May 12, 2008

The Actual Cost of Mars Phoenix is $520 Million

Editor's note: According to NASA PAO: "Phoenix leveraged the 2001 lander investment to produce a polar lander for a mission cost of $420M. The Mars 2001 Lander was approximately 71% complete at cancellation and the sunk costs were estimated to be $100M. It is difficult to determine the exact costs since the lander was being developed along side the orbiter, Mars Odyssey, and both spacecraft were treated as one project. However, here's what we have:

2001 Lander = $100M
Storage = $250K
Phoenix = $420M (Full cost LCC $419.6M, Launch vehicle $90.3M, Spacecraft $295.7M, Phase E $33.6M)"

As such, the total cost for Mars Phoenix is $100 million spent on the original 2001 lander, plus $250K to store it, and then $420 million for the Mars Phoenix project or a total of $520 million.


Posted by kcowing at May 12, 2008 7:01 PM
Comments

There is an interesting wiki on the "sunk costs" effect at:

http://en.wikipedia.org/wiki/Sunk_cost

One paragraph that drew my interest was:

Behavioral economics recognizes that sunk costs often affect economic decisions due to loss aversion: the price paid becomes a benchmark for the value, whereas the price paid should be irrelevant. This is considered non-rational behaviour (as rationality is defined by classical economics). Economic experiments have shown that the sunk cost fallacy and loss aversion are common, and hence economic rationality — as assumed by much of economics — is limited. This has enormous implications for finance, economics, and securities markets in particular. Daniel Kahneman won the Nobel Prize in Economics in part for his extensive work in this area with his late collaborator, Amos Tversky.

Economic rationality is limited?! Who'd have thought...

Posted by: A KSC'er at May 13, 2008 1:01 PM

Anyone who still thinks the actual price is the quoted price doesn't belong in politics.

Posted by: heroineworshipper at May 13, 2008 1:03 PM

$520 million is not that much in today's dollars. It's not like you can go to Home Depot and order a Mars lander.

Remember, the Viking missions cost nearly $935 million in 1974 dollars! Adjust that for today's inflation and you have a Mars project that does not survive the discussion stage.

The money is not wasted on space. It is spent here on Earth and there's knowledge gained and new technologies discovered with each mission, whether or not it is considered a success.

I just do not believe dollar amounts make the best adjectives when describing mission costs. Most reporters do it because they are lazy.

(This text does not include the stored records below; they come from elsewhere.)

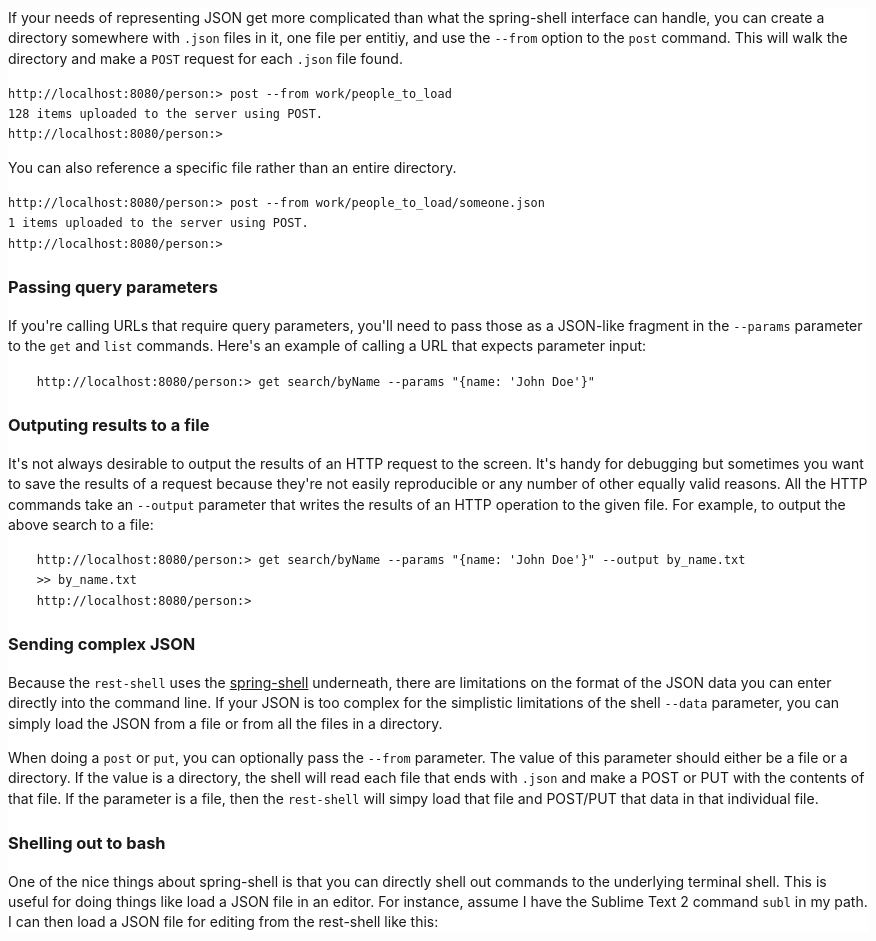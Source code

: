 If your needs of representing JSON get more complicated than what the spring-shell interface can handle, you can create a directory somewhere with `.json` files in it, one file per entitiy, and use the `--from` option to the `post` command. This will walk the directory and make a `POST` request for each `.json` file found.

	http://localhost:8080/person:> post --from work/people_to_load
	128 items uploaded to the server using POST.
	http://localhost:8080/person:>

You can also reference a specific file rather than an entire directory.

	http://localhost:8080/person:> post --from work/people_to_load/someone.json
	1 items uploaded to the server using POST.
	http://localhost:8080/person:>

### Passing query parameters

If you're calling URLs that require query parameters, you'll need to pass those as a JSON-like fragment in the `--params` parameter to the `get` and `list` commands. Here's an example of calling a URL that expects parameter input:

		http://localhost:8080/person:> get search/byName --params "{name: 'John Doe'}"

### Outputing results to a file

It's not always desirable to output the results of an HTTP request to the screen. It's handy for debugging but sometimes you want to save the results of a request because they're not easily reproducible or any number of other equally valid reasons. All the HTTP commands take an `--output` parameter that writes the results of an HTTP operation to the given file. For example, to output the above search to a file:

		http://localhost:8080/person:> get search/byName --params "{name: 'John Doe'}" --output by_name.txt
		>> by_name.txt
		http://localhost:8080/person:>

### Sending complex JSON

Because the `rest-shell` uses the [spring-shell](http://github.com/springsource/spring-shell) underneath, there are limitations on the format of the JSON data you can enter directly into the command line. If your JSON is too complex for the simplistic limitations of the shell `--data` parameter, you can simply load the JSON from a file or from all the files in a directory.

When doing a `post` or `put`, you can optionally pass the `--from` parameter. The value of this parameter should either be a file or a directory. If the value is a directory, the shell will read each file that ends with `.json` and make a POST or PUT with the contents of that file. If the parameter is a file, then the `rest-shell` will simpy load that file and POST/PUT that data in that individual file.

### Shelling out to bash

One of the nice things about spring-shell is that you can directly shell out commands to the underlying terminal shell. This is useful for doing things like load a JSON file in an editor. For instance, assume I have the Sublime Text 2 command `subl` in my path. I can then load a JSON file for editing from the rest-shell like this:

You do not see many people talking about the cost of the Hubble Space Telescope. We could have built and launched other space-based telescopes for the money spent to repair and manage Hubble. Yet, when a project is successful, like Hubble, the money spent seems like a good investment and is largely ignored by the media.

Posted by: JSC_LIS at May 13, 2008 3:32 PM

$250 million for storage? Is someone kidding us? Where did they store it? That's almost the cost of vehicle.

Editor's note: Is everyone dyslexic today? It says $250K NOT $250M.

Posted by: Gonzo at May 14, 2008 9:39 AM

I'm trying to figure out how

2001 Lander = $100M
Storage = $250K
Phoenix = $420M
adds up to $520M. I get $770M. What am I missing here?

Editor's note: Yea, it says $250K. NOT $250M

Posted by: Stephanie Barr at May 14, 2008 10:23 AM

I think we need to figure in the salaries of the employees building this thing. Just to give a more detailed cost.

Posted by: Appsbyaaron at May 27, 2008 10:25 AM

> I think we need to figure in the salaries of the employees building this thing. Just to give a more detailed cost.

What do you think the "cost" consists of if not including salaries?

Posted by: Tom Liotta at May 29, 2008 7:48 PM

Read the article guys....250k = 250,000 NOT 250million

So $100m + $420m + $250k = ($520m + 250k) = $520250000. A drop in the bucket.